TASK STATEMENT :: Where "mastered" occurs in a line of the entries below, copy that line.

--- START ---

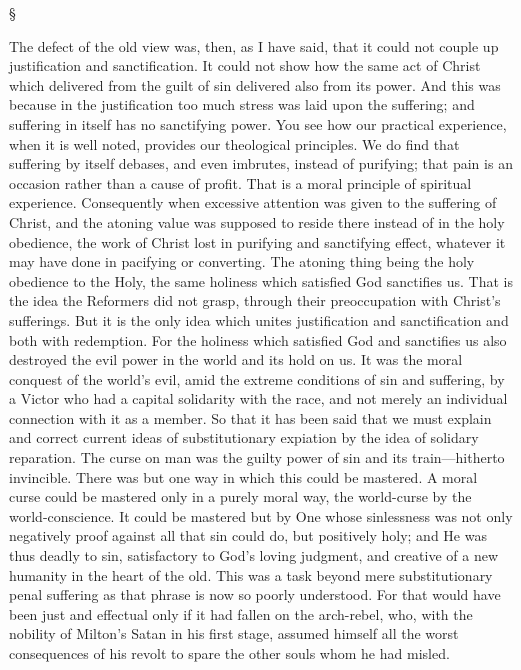 \documentclass[12pt,a5paper,twoside,titlepage]{book}
\begin{document}
\begin{center}
\S
\end{center}

The defect of the old view was, then, as I have 
said, that it could not couple up justification 
and sanctification. It could not show how the 
same act of Christ which delivered from the 
guilt of sin delivered also from its power. And 
this was because in the justification too much 
stress was laid upon the suffering; and suffering 
in itself has no sanctifying power. You see how 
our practical experience, when it is well noted, 
provides our theological principles. We do 
find that suffering by itself debases, and even 
imbrutes, instead of purifying; that pain is an 
occasion rather than a cause of profit. That is 
a moral principle of spiritual experience. Consequently 
when excessive attention was given to 
the suffering of Christ, and the atoning value 
was supposed to reside there instead of in the 
holy obedience, the work of Christ lost in purifying 
and sanctifying effect, whatever it may 
have done in pacifying or converting. The 
atoning thing being the holy obedience to the 
Holy, the same holiness which satisfied God 
sanctifies us. That is the idea the Reformers 
did not grasp, through their preoccupation 
with Christ's sufferings. But it is the only 
idea which unites justification and sanctification 
and both with redemption. For the holiness 
which satisfied God and sanctifies us also 
destroyed the evil power in the world and 
its hold on us. It was the moral conquest 
of the world's evil, amid the extreme conditions 
of sin and suffering, by a Victor who 
had a capital solidarity with the race, and not 
merely an individual connection with it as a 
member. So that it has been said that we 
must explain and correct current ideas of substitutionary 
expiation by the idea of solidary 
reparation. The curse on man was the guilty 
power of sin and its train---hitherto invincible. 
There was but one way in which this could be 
mastered. A moral curse could be mastered 
only in a purely moral way, the world-curse 
by the world-conscience. It could be mastered 
but by One whose sinlessness was not only 
negatively proof against all that sin could do, 
but positively holy; and He was thus deadly to 
sin, satisfactory to God's loving judgment, and 
creative of a new humanity in the heart of the 
old. This was a task beyond mere substitutionary 
penal suffering as that phrase is now so 
poorly understood. For that would have been 
just and effectual only if it had fallen on the 
arch-rebel, who, with the nobility of Milton's 
Satan in his first stage, assumed himself all the 
worst consequences of his revolt to spare the 
other souls whom he had misled. 
\end{document}
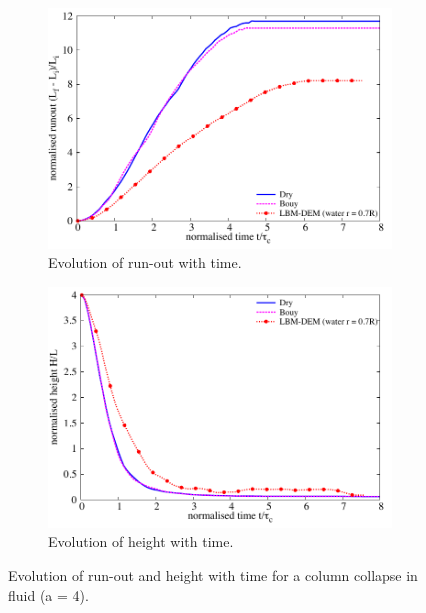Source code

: \begin{figure}[htpb]
\centering
\begin{subfigure}[t]{0.9\textwidth}
\centering
\includegraphics[width=\textwidth]{Runout_a4f}
\caption{Evolution of run-out with time.}
\label{fig:Runout_a4f}
\end{subfigure}

\begin{subfigure}[t]{0.9\textwidth}
\centering
\includegraphics[width=\textwidth]{Height_a4f}
\caption{Evolution of height with time.}
\label{fig:Height_a4f}
\end{subfigure}
\caption{Evolution of run-out and height with time for a column collapse in 
fluid (a = 4).}
\label{fig:a4f}
\end{figure}


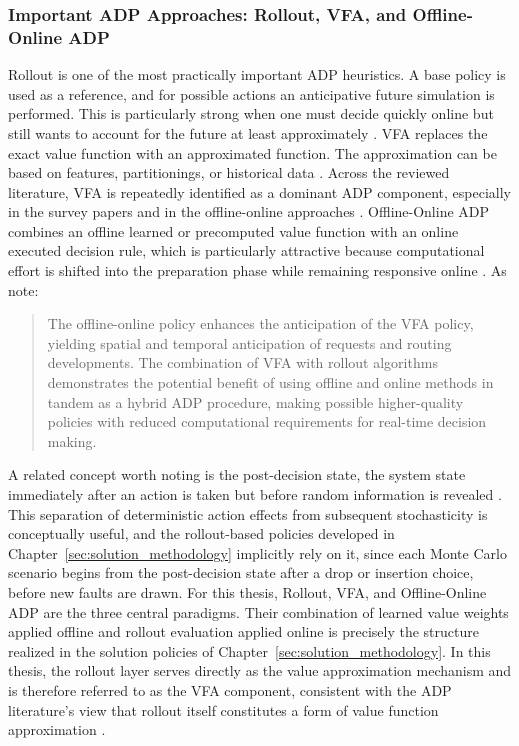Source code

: \documentclass[12pt,oneside]{article}
\begin{document}
\subsubsection{Important ADP Approaches: Rollout, VFA, and Offline-Online ADP}
Rollout is one of the most practically important ADP heuristics. A base policy is used as a reference, and for possible actions an anticipative future simulation is performed. This is particularly strong when one must decide quickly online but still wants to account for the future at least approximately \citep{ulmer2019offline}.
VFA replaces the exact value function with an approximated function. The approximation can be based on features, partitionings, or historical data \citep{ulmer2020horizontal}. Across the reviewed literature, VFA is repeatedly identified as a dominant ADP component, especially in the survey papers and in the offline-online approaches \citep{mardevsic2023review}.
Offline-Online ADP combines an offline learned or precomputed value function with an online executed decision rule, which is particularly attractive because computational effort is shifted into the preparation phase while remaining responsive online \citep{ulmer2019offline}. As \citet[p.\,185]{ulmer2019offline} note: \begin{quote} The offline-online policy enhances the anticipation of the VFA policy, yielding spatial and temporal anticipation of requests and routing developments. The combination of VFA with rollout algorithms demonstrates the potential benefit of using offline and online methods in tandem as a hybrid ADP procedure, making possible higher-quality policies with reduced computational requirements for real-time decision making. \end{quote}
A related concept worth noting is the post-decision state, the system state immediately after an action is taken but before random information is revealed \citep{ulmer2017approximate}. This separation of deterministic action effects from subsequent stochasticity is conceptually useful, and the rollout-based policies developed in Chapter~\ref{sec:solution_methodology} implicitly rely on it, since each Monte Carlo scenario begins from the post-decision state after a drop or insertion choice, before new faults are drawn.
For this thesis, Rollout, VFA, and Offline-Online ADP are the three central paradigms. Their combination of learned value weights applied offline and rollout evaluation applied online is precisely the structure realized in the solution policies of Chapter~\ref{sec:solution_methodology}. In this thesis, the rollout layer serves directly as the value approximation mechanism and is therefore referred to as the VFA component, consistent with the ADP literature's view that rollout itself constitutes a form of value function approximation \citep{ulmer2017approximate}.
\end{document}

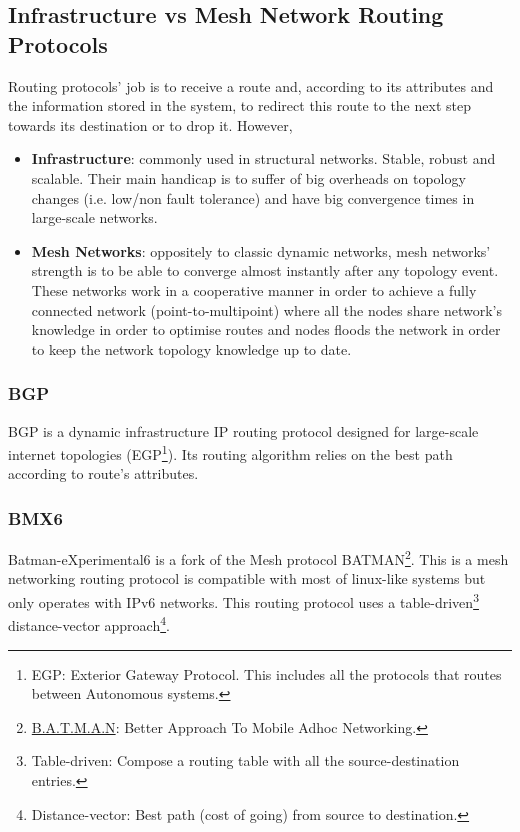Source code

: \subsection{Infrastructure vs Mesh Network Routing Protocols}
\label{subsec:dsrp}
Routing protocols' job is to receive a route and, according to its attributes and the information stored in the system, to redirect this route to the next step towards its destination or to drop it. However, 

\begin{itemize}
    \item \textbf{Infrastructure}: commonly used in structural networks. Stable, robust and scalable. Their main handicap is to suffer of big overheads on topology changes (i.e. low/non fault tolerance) and have big convergence times in large-scale networks.
    \item \textbf{Mesh Networks}: oppositely to classic dynamic networks, mesh networks' strength is to be able to converge almost instantly after any topology event. These networks work in a cooperative manner in order to achieve a fully connected network (point-to-multipoint) where all the nodes share network's knowledge in order to optimise routes and nodes floods the network in order to keep the network topology knowledge up to date.
\end{itemize}

\subsubsection{BGP}
\label{subsubsec:bgp}
BGP is a dynamic infrastructure IP routing protocol designed for large-scale internet topologies (EGP\footnote{EGP: Exterior Gateway Protocol. This includes all the protocols that routes between Autonomous systems.}). Its routing algorithm relies on the best path according to route's attributes.

\subsubsection{BMX6}
\label{subsec:bmx6}
Batman-eXperimental6 \cite{bmx6} is a fork of the Mesh protocol BATMAN\footnote{\href{https://www.open-mesh.org/projects/open-mesh/wiki}{B.A.T.M.A.N}: Better Approach To Mobile Adhoc Networking.}. This is a mesh networking routing protocol is compatible with most of linux-like systems but only operates with IPv6 networks. This routing protocol uses a table-driven\footnote{Table-driven: Compose a routing table with all the source-destination entries.} distance-vector approach\footnote{Distance-vector: Best path (cost of going) from source to destination.}.


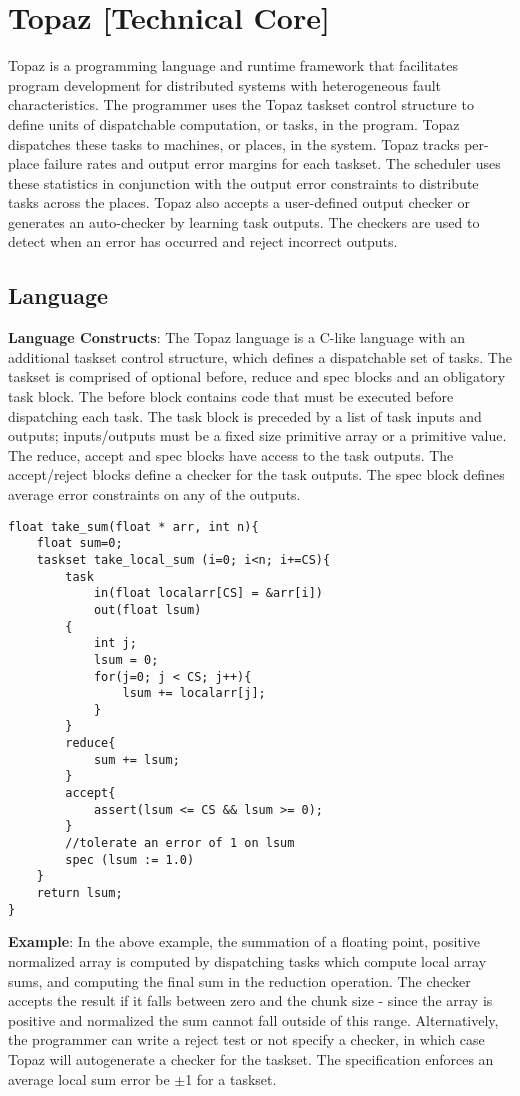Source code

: \documentclass[11pt,twocolumn]{article}
\begin{document}
\section {Topaz [Technical Core]}
Topaz is a programming language and runtime framework that facilitates program development for distributed systems with heterogeneous fault characteristics. The programmer uses the Topaz taskset control structure to define units of dispatchable computation, or tasks, in the program. Topaz dispatches these tasks to machines, or places, in the system. Topaz tracks per-place failure rates and output error margins for each taskset. The scheduler uses these statistics in conjunction with the output error constraints to distribute tasks across the places. Topaz also accepts a user-defined output checker or generates an auto-checker by learning task outputs. The checkers are used to detect when an error has occurred and reject incorrect outputs.
\subsection {Language}
\textbf{Language Constructs}: The Topaz language is a C-like language with an additional taskset control structure, which defines a dispatchable set of tasks. The taskset is comprised of optional before, reduce and spec blocks and an obligatory task block. The before block contains code that must be executed before dispatching each task. The task block is preceded by a list of task inputs and outputs; inputs/outputs must be a fixed size primitive array or a primitive value. The reduce, accept and spec blocks have access to the task outputs. The accept/reject blocks define a checker for the task outputs. The spec block defines average error constraints on any of the outputs.\\

\begin{lstlisting}[mathescape]
float take_sum(float * arr, int n){
	float sum=0;
	taskset take_local_sum (i=0; i<n; i+=CS){
		task 
			in(float localarr[CS] = &arr[i])
			out(float lsum)
		{
			int j;
			lsum = 0;
			for(j=0; j < CS; j++){
				lsum += localarr[j];
			}
		}
		reduce{
			sum += lsum;
		}
		accept{
			assert(lsum <= CS && lsum >= 0);
		}
		//tolerate an error of 1 on lsum
		spec (lsum := 1.0) 
	}
	return lsum;
}
\end{lstlisting}
\textbf{Example}: In the above example, the summation of a floating point, positive normalized array is computed by dispatching tasks which compute local array sums, and computing the final sum in the reduction operation. The checker accepts the result if it falls between zero and the chunk size - since the array is positive and normalized the sum cannot fall outside of this range. Alternatively, the programmer can write a reject test or not specify a checker, in which case Topaz will autogenerate a checker for the taskset. The specification enforces an average local sum error be $\pm$1 for a taskset. 
\end{document}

--- END ---

RESULT ::
mastered. A moral curse could be mastered 
by the world-conscience. It could be mastered 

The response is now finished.